KFZR-LP is developing a locally-owned, independent, non-commercial community FM radio station for the Frazier Park area to start test broadcasting by the end of August 2015.
In essence, KFZR-LP wishes to empower and enrich the community by bringing people together through the medium of public radio. KFZR-LP is designed to be radio for the community, by the community.
KFZR, whose call letters suggest the station’s location (Kern County, FraZieR), will broadcast on 93.3 FM. Coverage will include all of Frazier Park and the commercial part of neighboring Lebec.
Says KFZR station manager Peter Gray, “Our mission is to broadcast under-represented music, news and views to help promote cultural and ideological diversity in the Frazier Park and Lebec areas.”
“Our aim is to help make our community a dynamic, healthier, and more pleasant place to live through informational and cultural enrichment and entertainment.
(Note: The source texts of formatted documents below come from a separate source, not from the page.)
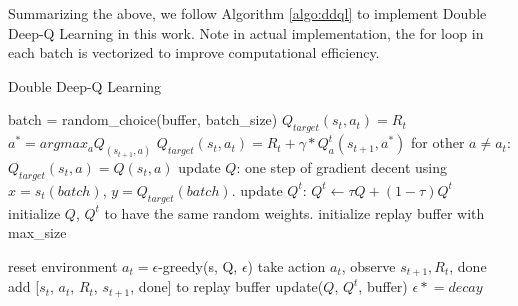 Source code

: \documentclass[conference]{IEEEtran}
\newcommand{\asteq}{\mathrel{*}=}
\begin{document}
Summarizing the above, we follow Algorithm \ref{algo:ddql} to implement Double Deep-Q Learning in this work. Note in actual implementation, the for loop in each batch is vectorized to improve computational efficiency.

\begin{algorithm}[h!]
	\caption{Double Deep-Q Learning}
	\begin{algorithmic}
		\State batch = random\_choice(buffer, batch\_size)
				\State $Q_{target}(s_t, a_t) = R_t$
			\Else
				\State $a^* = argmax_a Q_(s_{t+1}, a)$
				\State $Q_{target}(s_t, a_t) = R_t + \gamma * Q^t_a(s_{t+1}, a^*)$
			\EndIf
			\State for other $a\neq a_t$: $Q_{target}(s_t, a) = Q(s_t, a)$
		\EndFor
		\State update $Q$: one step of gradient decent using $x=s_t(batch)$, $y=Q_{target}(batch)$.
		\State update $Q^t$: $Q^t \leftarrow \tau Q + (1-\tau) Q^t$
		\EndFunction
		\\
		\State initialize $Q$, $Q^t$ to have the same random weights.
		\State initialize replay buffer with max\_size
		
			\State reset environment
				\State $a_t = \epsilon$-greedy(s, Q, $\epsilon$)
				\State take action $a_t$, observe $s_{t+1}, R_{t}$, done
				\State add [$s_t$, $a_t$, $R_t$, $s_{t+1}$, done] to replay buffer
				\State update($Q$, $Q^t$, buffer)
			\EndFor			
			\State $\epsilon \asteq decay$
		\EndFor
		\EndFunction
	\end{algorithmic}
	\label{algo:ddql}
\end{algorithm}
\end{document}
The radio station is committed to respectful, non-partisan programming with a human perspective focusing on important local, national and global issues.”
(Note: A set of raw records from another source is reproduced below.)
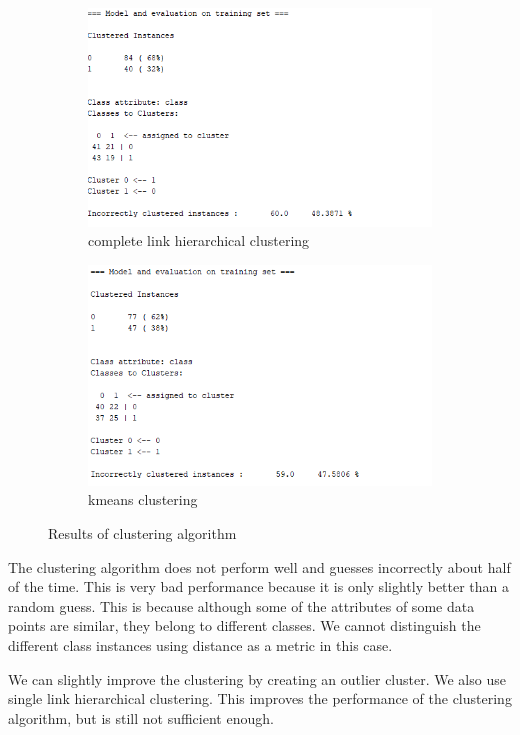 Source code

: \documentclass[letterpaper,12pt]{article}
\begin{document}
\begin{figure}[H]
\begin{subfigure}{.5\textwidth}
  \centering
  \includegraphics[width=.8\linewidth]{hierarch_complete_link_results}  
  \caption{complete link hierarchical clustering}
  \label{fig:sub-first_1}
\end{subfigure}
\begin{subfigure}{.5\textwidth}
  \centering
  \includegraphics[width=.8\linewidth]{hierarch_kmeans_results}  
  \caption{kmeans clustering}
  \label{fig:sub-second_1}
\end{subfigure}
\caption{Results of clustering algorithm}
\label{fig:fig_1}
\end{figure}

The clustering algorithm does not perform well and guesses incorrectly about half of the time. This is very bad performance because it is only slightly better than a random guess. This is because although some of the attributes of some data points are similar, they belong to different classes. We cannot distinguish the different class instances using distance as a metric in this case.

We can slightly improve the clustering by creating an outlier cluster. We also use single link hierarchical clustering. This improves the performance of the clustering algorithm, but is still not sufficient enough.
\end{document}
“We also intend to be an accessible venue for an eclectic mixture of inspirational arts and lifestyle programming showcasing local talent.”
Currently, station members are erecting a 30-foot transmitter tower for the antenna, and the station held their first fundraiser on Saturday, June 27.
KCPK is a station licensed to the Center of the World Festival, Inc., which is a 501(c)(3) arts and culture nonprofit.
“Our mission is to develop an interdependent, consensual, and ecologically sensitive community,” says station manager Shelia Clark. “We create an art-based civic dialogue through the power of Communitas Theater, which invites all residents to participate in the creativity of the arts.
“Our plans include recording and broadcasting of all of the activities of the nonprofit,” says the station’s website, “including recording of original plays submitted by amateur playwrights and playing of new songs submitted by songwriters.
For the past six years, KCPK has reached out across the nation, even internationally, to bring together playwrights, storytellers, and songwriters. They host Grant Prize competitions to showcase the work to the local communities. Now, with the awarding by the FCC of a construction permit for a low-power FM radio station, KCPK plans to broadcast these socially relevant artistic creations and record them for podcast distribution through their website and now, on their affiliate channel through Pacifica.
“In this way,” says Clark, “we will expand the impact of theatrical productions from visual only, with a return to the audio impact of ‘olde tyme’ radio productions. We plan to produce shows year-round, expanding beyond an annual festival.”
KCPK was fortunate in being awarded a Google AdWords grant, of $10,000 a month, which is the main outreach in use for their networking activities.
KCPK has created two videos—one which is a fundraising video, and the other illustrates the differences between LPFM and Internet broadcasting. Both are available to watch below.
Welcome to the network, KFZR and KCPK!